Nicholas Stern (Lord Stern) is a globally recognised economist, and one the world’s leading authorities on climate change, international development and global economic growth.

Lord Stern is IG Patel Professor of Economics and Government at London School of Economics, and Head of the India Observatory and Chairman of the Grantham Research Institute on Climate Change and the Environment. He is President of the British Academy (from July 2013), and was elected Fellow of the Royal Society (June 2014).

From 2000-03 he was Chief Economist at the World Bank, and Senior Vice President for Development Economics. From 1994-99 he was Chief Economist and Special Counsellor to the President at the European Bank for Reconstruction and Development.

From 2005-07 he was adviser to the UK Government on the Economics of Climate Change and Development, reporting to the Prime Minister and the Chancellor of the Exchequer. In this role he headed the Stern Review on the Economics of Climate Change. He was also Head of the Government Economic Service from 2003-07; and was also Director of Policy and Research for the Prime Minister’s Commission for Africa. In 2009 he was President of the European Economic Association.

Lord Stern's work in academic life has included teaching and research positions at many of the most prestigious institutions in the world, including the London School of Economics, the University of Oxford, the Massachusetts Institute of Technology (MIT), the Ecole Polytechnique and the Collège de France in Paris, the Indian Statistical Institute in Bangalore and Delhi, and the People’s University of China in Beijing.

His research and publications have focused on the economics of climate change, economic development and growth, economic theory, tax reform, public policy and the role of the state and economies in transition.
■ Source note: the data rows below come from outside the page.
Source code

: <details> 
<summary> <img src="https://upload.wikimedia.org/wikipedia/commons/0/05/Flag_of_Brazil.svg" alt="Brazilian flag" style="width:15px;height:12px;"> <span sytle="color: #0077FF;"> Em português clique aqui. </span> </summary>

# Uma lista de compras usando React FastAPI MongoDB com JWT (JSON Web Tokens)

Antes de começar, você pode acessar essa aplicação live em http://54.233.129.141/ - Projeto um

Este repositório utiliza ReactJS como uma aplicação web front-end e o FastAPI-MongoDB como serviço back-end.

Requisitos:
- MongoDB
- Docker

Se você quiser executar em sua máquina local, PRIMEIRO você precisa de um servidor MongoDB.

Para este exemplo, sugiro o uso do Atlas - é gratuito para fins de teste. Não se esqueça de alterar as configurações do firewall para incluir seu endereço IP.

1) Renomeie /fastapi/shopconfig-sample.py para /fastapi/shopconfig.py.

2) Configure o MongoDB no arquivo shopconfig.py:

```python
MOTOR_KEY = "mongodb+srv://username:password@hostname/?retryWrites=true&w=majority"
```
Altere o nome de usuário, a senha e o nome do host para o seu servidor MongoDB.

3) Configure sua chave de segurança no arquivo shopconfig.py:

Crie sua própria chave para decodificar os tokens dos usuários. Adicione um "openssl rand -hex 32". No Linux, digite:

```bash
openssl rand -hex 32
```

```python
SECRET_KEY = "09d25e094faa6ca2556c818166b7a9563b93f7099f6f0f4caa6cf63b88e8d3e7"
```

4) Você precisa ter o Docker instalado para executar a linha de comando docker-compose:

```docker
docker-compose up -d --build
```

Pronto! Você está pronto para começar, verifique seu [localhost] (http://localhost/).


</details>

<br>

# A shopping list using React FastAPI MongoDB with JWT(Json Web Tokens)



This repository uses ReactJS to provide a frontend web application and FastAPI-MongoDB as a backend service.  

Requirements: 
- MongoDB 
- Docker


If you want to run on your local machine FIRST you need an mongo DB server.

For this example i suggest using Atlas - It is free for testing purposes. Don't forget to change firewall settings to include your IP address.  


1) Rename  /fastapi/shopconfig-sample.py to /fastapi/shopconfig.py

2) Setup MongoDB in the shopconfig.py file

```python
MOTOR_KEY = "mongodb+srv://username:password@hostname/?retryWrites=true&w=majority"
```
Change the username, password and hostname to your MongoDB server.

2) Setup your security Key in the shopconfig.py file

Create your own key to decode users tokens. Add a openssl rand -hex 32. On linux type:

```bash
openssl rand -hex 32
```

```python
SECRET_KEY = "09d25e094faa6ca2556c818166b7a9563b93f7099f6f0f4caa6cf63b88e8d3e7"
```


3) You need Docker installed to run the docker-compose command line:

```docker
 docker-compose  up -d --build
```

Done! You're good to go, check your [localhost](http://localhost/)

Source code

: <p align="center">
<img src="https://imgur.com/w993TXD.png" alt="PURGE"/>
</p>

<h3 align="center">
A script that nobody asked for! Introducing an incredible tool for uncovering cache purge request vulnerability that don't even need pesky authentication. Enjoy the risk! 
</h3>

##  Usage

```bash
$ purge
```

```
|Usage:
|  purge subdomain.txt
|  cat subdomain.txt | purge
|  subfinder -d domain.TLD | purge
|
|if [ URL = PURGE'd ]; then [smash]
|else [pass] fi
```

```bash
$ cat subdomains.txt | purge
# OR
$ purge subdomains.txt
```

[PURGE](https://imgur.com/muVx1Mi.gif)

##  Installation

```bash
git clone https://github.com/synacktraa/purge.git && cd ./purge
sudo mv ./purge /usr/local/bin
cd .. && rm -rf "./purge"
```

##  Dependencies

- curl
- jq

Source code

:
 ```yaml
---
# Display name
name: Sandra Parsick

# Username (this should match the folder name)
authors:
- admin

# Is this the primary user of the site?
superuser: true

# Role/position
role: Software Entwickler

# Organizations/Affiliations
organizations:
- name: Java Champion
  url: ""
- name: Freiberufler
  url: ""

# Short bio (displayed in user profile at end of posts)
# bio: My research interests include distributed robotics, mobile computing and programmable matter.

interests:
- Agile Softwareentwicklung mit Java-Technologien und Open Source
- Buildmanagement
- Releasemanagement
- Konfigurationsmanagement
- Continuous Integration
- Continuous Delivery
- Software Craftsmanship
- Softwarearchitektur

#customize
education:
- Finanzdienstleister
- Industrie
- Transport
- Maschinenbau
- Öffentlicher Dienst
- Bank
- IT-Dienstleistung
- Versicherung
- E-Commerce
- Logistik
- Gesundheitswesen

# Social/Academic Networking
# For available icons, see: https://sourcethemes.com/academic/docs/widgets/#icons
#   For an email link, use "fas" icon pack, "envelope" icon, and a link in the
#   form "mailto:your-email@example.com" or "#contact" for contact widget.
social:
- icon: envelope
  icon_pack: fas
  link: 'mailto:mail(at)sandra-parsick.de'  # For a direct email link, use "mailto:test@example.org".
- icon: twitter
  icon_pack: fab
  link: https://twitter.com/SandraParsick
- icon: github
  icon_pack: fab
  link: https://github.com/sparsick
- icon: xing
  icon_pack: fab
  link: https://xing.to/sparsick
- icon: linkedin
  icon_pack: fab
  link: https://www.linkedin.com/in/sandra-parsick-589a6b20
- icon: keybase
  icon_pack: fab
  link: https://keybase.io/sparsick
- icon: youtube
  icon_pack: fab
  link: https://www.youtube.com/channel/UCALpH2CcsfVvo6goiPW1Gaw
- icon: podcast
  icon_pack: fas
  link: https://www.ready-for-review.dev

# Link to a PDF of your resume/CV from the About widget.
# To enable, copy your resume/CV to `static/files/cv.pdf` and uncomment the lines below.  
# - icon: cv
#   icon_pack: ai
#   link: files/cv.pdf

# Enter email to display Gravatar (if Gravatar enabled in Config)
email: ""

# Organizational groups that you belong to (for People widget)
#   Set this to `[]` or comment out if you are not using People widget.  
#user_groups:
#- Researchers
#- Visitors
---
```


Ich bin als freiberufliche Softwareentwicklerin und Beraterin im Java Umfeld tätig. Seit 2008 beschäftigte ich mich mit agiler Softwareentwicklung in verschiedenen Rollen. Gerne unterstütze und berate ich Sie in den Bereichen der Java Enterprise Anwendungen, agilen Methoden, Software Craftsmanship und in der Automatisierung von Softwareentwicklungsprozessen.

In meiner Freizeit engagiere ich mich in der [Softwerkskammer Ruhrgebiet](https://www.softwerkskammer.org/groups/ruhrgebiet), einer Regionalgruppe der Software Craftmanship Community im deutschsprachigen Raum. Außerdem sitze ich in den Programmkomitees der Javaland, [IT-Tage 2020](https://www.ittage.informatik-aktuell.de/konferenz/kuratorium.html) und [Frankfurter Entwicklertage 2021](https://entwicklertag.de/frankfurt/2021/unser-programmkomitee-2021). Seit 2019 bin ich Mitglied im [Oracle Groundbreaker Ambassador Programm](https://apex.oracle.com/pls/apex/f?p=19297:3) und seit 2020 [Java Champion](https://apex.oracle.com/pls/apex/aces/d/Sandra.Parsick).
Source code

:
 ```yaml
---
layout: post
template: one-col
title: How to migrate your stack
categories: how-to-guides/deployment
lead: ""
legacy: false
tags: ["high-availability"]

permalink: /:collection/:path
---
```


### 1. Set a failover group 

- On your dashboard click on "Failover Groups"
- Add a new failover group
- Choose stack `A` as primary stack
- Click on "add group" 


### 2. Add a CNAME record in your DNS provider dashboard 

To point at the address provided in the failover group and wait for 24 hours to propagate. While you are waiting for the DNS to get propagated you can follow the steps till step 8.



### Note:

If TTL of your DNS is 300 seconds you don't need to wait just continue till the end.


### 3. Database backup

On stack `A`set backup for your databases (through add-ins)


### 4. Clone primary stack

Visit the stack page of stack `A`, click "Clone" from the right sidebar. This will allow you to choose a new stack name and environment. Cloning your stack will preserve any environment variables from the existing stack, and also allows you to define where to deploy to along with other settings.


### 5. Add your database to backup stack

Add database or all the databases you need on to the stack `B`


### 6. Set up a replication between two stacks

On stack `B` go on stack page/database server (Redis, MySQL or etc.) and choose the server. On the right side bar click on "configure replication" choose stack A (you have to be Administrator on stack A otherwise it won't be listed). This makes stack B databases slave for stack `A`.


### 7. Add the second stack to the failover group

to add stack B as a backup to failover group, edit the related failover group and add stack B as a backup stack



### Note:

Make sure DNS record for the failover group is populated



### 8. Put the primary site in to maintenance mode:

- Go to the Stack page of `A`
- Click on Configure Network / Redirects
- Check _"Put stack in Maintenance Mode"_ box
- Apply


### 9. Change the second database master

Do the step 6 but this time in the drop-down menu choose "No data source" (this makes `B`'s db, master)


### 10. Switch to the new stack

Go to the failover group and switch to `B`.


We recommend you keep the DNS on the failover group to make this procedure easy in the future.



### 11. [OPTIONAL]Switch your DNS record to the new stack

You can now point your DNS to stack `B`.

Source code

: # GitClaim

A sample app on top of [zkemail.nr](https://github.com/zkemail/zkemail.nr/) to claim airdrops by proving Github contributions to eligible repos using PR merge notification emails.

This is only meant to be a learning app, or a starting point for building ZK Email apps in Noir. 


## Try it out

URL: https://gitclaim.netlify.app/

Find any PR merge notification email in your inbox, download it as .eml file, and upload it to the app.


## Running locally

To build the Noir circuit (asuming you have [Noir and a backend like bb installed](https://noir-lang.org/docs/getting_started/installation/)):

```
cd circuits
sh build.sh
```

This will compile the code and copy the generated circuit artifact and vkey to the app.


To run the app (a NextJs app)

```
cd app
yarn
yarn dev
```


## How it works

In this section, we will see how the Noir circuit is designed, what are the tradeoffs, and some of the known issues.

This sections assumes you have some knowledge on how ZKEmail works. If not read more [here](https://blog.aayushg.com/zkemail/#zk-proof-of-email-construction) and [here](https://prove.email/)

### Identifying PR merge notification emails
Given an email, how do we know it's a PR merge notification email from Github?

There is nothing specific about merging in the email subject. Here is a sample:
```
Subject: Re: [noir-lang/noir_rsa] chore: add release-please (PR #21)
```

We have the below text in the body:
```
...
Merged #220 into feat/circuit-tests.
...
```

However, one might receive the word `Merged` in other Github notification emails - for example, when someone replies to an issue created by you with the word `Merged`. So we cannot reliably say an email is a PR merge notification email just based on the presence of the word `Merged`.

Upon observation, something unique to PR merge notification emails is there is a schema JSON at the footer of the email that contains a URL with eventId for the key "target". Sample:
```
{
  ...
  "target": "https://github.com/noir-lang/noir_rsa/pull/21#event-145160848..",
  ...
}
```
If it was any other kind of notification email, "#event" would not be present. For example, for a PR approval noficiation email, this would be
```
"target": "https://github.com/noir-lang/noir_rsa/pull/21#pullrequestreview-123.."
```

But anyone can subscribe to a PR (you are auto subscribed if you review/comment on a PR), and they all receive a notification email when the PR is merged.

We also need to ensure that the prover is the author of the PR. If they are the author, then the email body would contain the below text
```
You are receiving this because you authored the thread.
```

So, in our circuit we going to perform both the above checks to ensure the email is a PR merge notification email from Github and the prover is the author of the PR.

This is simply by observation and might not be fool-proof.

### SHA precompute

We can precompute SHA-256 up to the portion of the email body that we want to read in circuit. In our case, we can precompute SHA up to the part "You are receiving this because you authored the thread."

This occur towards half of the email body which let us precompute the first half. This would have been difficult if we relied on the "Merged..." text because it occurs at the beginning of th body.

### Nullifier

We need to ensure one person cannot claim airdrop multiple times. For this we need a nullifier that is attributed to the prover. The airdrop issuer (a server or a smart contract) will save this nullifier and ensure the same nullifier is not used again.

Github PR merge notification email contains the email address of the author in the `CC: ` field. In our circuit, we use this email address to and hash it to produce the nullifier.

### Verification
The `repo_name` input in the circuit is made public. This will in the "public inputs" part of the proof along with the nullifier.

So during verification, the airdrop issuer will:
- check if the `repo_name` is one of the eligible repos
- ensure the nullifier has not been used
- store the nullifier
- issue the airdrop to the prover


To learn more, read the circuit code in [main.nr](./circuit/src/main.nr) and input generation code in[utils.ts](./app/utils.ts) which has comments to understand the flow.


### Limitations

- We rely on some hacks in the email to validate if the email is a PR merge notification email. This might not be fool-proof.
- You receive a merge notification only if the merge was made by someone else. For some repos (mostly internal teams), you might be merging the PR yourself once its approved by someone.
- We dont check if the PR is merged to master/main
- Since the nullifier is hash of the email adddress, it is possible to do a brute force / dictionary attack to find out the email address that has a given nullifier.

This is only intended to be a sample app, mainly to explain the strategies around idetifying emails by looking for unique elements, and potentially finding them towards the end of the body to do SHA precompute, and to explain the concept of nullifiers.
His first books were on tea in Kenya and the Green Revolution in India (where he lived for 8 months in a village in Northern India in 1974/75).

Lord Stern has written books on crime, criminal statistics in the UK, public finance and development. “Growth & Empowerment: Making Development Happen” was published in April 2005. The Stern Review on the Economics of Climate Change was published in January 2007 by Cambridge University Press. He has published more than 15 books and 100 articles. “A Blueprint for a Safer Planet” was published in April 2009.